Italian distributor Medusa brought the film to the Lido; Giampaolo Letta and Carlo Rosella of Medusa were present alongside Focus Features James Shamus and Working Title's Tim Bevan.

In his opening comments, Marco Mueller said this edition sprang from his four years of experience as the festival's artistic director, but emphasised that this year's edition is 'starting again' and 'betting on the new'.

'We tried to present you a map of new cinema,' he said.

Wim Wenders introduced his seven-member international jury -- screenwriter Juriy Arabov, actress Valeria Golino, visual artist Douglas Gordon and film-makers Lucrecia Martel, John Landis and Jonny To -- as 'the magnificent seven.' The jury has decided to see the films in their public screenings.

'We promise to do our very best to pick the best possible films and we will see you [during the festival] because we will be watching the films with you,' Wenders said.

The ceremony was halted mid-way to present Brad Pitt with the award for Best Actor for his role in The Assassination Of Jesse James By The Coward Robert Ford, which he won last year but was not present to pick up.

'You can run but you cannot hide,' the actor joked on stage, accepting the Coppa Volpi. 'It's an honour to have received this last year and pick it up this year.'

The evening's most emotional moment came when centenarian director Manoel de Oliveira arrived on stage to a standing ovation.

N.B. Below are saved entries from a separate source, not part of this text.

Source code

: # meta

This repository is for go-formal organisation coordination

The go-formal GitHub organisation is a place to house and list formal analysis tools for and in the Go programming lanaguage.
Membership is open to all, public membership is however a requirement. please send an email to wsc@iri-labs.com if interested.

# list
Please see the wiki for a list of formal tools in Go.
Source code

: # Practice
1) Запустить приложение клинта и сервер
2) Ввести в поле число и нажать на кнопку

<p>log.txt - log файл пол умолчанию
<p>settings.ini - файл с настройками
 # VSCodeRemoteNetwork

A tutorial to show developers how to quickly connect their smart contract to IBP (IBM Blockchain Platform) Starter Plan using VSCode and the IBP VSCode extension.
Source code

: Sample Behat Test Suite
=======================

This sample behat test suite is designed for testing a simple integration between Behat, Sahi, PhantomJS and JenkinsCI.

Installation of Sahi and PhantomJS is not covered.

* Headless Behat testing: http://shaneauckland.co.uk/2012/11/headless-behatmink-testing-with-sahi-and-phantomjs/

At the end of the ceremony the Portuguese film-maker's seven-minute short film From Visible To Invisible (Do Visivel ao Invisivel), a satire on mobile-phone communication set on a Sao Paolo street. The short features a face-to-face phone conversation between two men.

Marco Mueller presented de Oliveira with an honourary Lion of the Future award, the prize given to first-time film-makers, and thanked de Oliveira for bringing his short film and said that, at 100 years of age, the venerable filmmaker had the flexibility of mind to make films 'like a youth.'

De Oliveira responded in French. 'I am very moved,' he said before going on to cite a long list of Italian films that influenced filmmakers around the world, from Quo Vadis to The Bicycle Thief, as well as citing a long list of Italy's well-loved actors and actresses, including Monica Vitti, Claudia Cardinale, Stefania Sandrelli and Marcello Mastroianni, whom he called 'his friend'.

'At the 65th Venice Film Festival,' de Oliveira said, 'Cinema is alive.'

Venice's traditional 1,200-guest formal dinner party followed the ceremony on the Lido's Excelsior Beach celebrating the opening in true Venetian style.